原题目如下:
编写一段程序,解析url
url是如下格式的字符串:
schema+“://”+ authority + host + port+ fullpath
其中authority、port、fullpath
3项都是可选 的,在url中可以全部出现,出现一部分或者全部不出现
Schema为英文字母(大写、小写)组成的串。典型的如:http,ftp,mms.
authority格式:
user + ":" + passwd + “@”
或者 user + "@"
或者 “:” + "@"
或者 “:” + passwd + “@”
或者 "@"
host 为英文字母(大写、小写)和10个阿拉伯数字组成的串
port格式:
":" + 数字串
fullpath格式和unix下的全路径格式一样 如/user/1.mmp3,2.mp3
现有一个文本文件1.txt,每行是一个url 串,请编写程序,把这个文本文件中所有的url的要schema、user,passwd,host,port,fullpath解析也来,结果放在2.txt中,每行是一个usrl解析结果,每行6列,分析是schema、user,passwd,host,port,fullpath项的值,要求排列整齐。

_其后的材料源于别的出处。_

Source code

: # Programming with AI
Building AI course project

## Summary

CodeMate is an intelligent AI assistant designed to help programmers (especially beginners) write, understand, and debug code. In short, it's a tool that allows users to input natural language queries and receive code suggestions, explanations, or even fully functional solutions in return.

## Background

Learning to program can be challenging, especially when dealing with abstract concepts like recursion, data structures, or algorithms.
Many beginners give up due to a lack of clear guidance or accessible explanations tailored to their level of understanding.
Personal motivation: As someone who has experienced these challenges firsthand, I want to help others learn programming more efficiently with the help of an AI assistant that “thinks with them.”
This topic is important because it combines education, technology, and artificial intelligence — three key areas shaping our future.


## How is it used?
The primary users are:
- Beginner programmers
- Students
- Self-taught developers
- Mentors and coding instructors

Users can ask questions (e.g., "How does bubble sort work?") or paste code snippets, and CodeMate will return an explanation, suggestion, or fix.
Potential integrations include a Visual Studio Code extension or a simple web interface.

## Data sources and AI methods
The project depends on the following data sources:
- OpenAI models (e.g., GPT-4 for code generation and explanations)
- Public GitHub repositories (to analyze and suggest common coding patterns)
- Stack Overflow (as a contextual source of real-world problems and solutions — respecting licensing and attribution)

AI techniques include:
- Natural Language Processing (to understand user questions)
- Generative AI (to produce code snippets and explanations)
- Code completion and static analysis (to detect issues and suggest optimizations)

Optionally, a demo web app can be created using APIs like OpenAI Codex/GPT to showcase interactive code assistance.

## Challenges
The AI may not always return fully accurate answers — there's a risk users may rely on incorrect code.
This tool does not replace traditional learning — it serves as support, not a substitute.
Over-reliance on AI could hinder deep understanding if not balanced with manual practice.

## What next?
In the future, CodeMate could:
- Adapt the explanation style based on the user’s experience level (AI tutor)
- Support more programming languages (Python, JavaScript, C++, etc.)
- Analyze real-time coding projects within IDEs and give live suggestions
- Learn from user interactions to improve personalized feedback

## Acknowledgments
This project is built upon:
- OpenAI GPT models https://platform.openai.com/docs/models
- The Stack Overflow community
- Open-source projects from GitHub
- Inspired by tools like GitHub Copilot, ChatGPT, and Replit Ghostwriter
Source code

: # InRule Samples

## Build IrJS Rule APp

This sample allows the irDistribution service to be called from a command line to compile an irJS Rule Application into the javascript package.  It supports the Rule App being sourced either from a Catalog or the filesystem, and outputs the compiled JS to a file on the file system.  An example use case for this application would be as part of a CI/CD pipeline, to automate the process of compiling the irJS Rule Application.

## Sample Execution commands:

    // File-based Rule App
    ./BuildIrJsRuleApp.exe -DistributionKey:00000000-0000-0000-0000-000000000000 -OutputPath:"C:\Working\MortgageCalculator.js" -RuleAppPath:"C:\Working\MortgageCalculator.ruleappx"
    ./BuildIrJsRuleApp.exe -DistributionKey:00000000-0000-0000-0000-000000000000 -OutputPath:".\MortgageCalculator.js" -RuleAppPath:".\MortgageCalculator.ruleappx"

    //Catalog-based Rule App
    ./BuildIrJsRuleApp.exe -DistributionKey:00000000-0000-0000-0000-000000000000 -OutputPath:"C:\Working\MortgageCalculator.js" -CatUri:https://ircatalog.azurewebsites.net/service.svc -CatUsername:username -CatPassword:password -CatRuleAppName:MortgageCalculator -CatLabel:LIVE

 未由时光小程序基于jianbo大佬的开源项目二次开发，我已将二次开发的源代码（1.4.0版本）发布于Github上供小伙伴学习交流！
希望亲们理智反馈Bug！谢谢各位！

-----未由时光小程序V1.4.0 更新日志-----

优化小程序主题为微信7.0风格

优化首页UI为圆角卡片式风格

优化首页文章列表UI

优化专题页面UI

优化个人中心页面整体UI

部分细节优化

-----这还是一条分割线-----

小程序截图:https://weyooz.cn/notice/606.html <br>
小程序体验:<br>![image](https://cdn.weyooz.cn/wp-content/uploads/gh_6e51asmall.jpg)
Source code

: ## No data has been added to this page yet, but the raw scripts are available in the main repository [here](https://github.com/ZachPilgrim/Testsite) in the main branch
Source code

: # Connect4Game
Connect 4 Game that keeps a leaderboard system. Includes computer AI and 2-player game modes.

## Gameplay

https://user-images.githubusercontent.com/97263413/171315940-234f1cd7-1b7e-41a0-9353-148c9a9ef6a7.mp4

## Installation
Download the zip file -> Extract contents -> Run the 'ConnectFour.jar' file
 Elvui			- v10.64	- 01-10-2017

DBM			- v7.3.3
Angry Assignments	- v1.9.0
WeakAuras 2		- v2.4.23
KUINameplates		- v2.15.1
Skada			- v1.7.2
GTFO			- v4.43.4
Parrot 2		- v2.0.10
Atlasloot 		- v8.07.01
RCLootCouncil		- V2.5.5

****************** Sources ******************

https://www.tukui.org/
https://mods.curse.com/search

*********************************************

如果没有相应的值则用串"default代替"
实现的思路:
1.首先打开文件1.txt,读取一行数据
2.处理一行数据,进行解析
3.输出追加到2.txt
这里我只做了部分功能,即只做了第2个部分的,其中1.txt的数据如下:
http://sss@ewr1234567890:78/user/1.mp3,2.mp3
http://sss@ewr1234567890:78/user/1.mp3,2.mp3
http://sss@ewr1234567890:78/user/1.mp3,2.mp3
参考另外一篇网页写的
http://blog.youkuaiyun.com/is2120/article/details/6251412
具体代码如下:
#include <stdio.h>
#include <string.h>
#include <stdlib.h>
int parse_url(char *url,char **Schema_p, char **Authority_p, char **Host_p, int *portp, char **Fullpath_p)
{
char buf[256];
int serverlen, numread=0;
//获取http...ftp...mms...
sscanf(url, "%255[^://]", buf);
serverlen = strlen(buf);
*Schema_p = (char *)malloc(serverlen+1);
strcpy(*Schema_p, buf);
//去掉Schema头
url = url+serverlen+3;
//进行Authority匹配
sscanf(url, "%255[^@]", buf);
serverlen = strlen(buf);
*Authority_p = (char *)malloc(serverlen);
strcpy(*Authority_p, buf);
//去掉Authority部分
url = url+serverlen+1;
//进行Host匹配
sscanf(url, "%255[^:]", buf);
serverlen = strlen(buf);
*Host_p = (char *)malloc(serverlen+1);
strcpy(*Host_p, buf);
//进行port查找
if(url[serverlen]==':')
{
sscanf(&url[serverlen+1], "%d%n", portp, &numread);
/* add one to go PAST it */
numread++;
}
else
{
*portp = 80;
}
/* the path is a pointer into the rest of url */
//获取最终路径
*Fullpath_p = &url[serverlen+numread];
return 0;
}
int main()
{
char url[256] = "http://sss@ewr1234567890:78/user/1.mp3,2.mp3";
char url_1[256] = "ftp://sss@ewr1234567890:78/user/1.mp3,2.mp3";
char Schema_str[256] = {'\0'};
char Authority_str[256] = {'\0'};
char Host_str[256] = {'\0'};
char Fullpath_str[256] = {'\0'};
char* Schema_p = Schema_str;
char* Authority_p = Authority_str;
char* Host_p = Host_str;
char* Fullpath_p = Fullpath_str;
int port;
parse_url(url,&Schema_p,&Authority_p,&Host_p,&port,&Fullpath_p);
printf("%s\n%s\n%s\n%s\n%d\n%s\n",url,Schema_p,Authority_p,Host_p,port,Fullpath_p);
printf("\n\n");
parse_url(url_1,&Schema_p,&Authority_p,&Host_p,&port,&Fullpath_p);
printf("%s\n%s\n%s\n%s\n%d\n%s\n",url,Schema_p,Authority_p,Host_p,port,Fullpath_p);
return 0;
}
如果要实现思路中1和3,只需要将前面定义的url和url_1变成是从1.txt读取的即可,并在最后的printf处改为输出到2.txt并保持格式,这里不再写实现代码。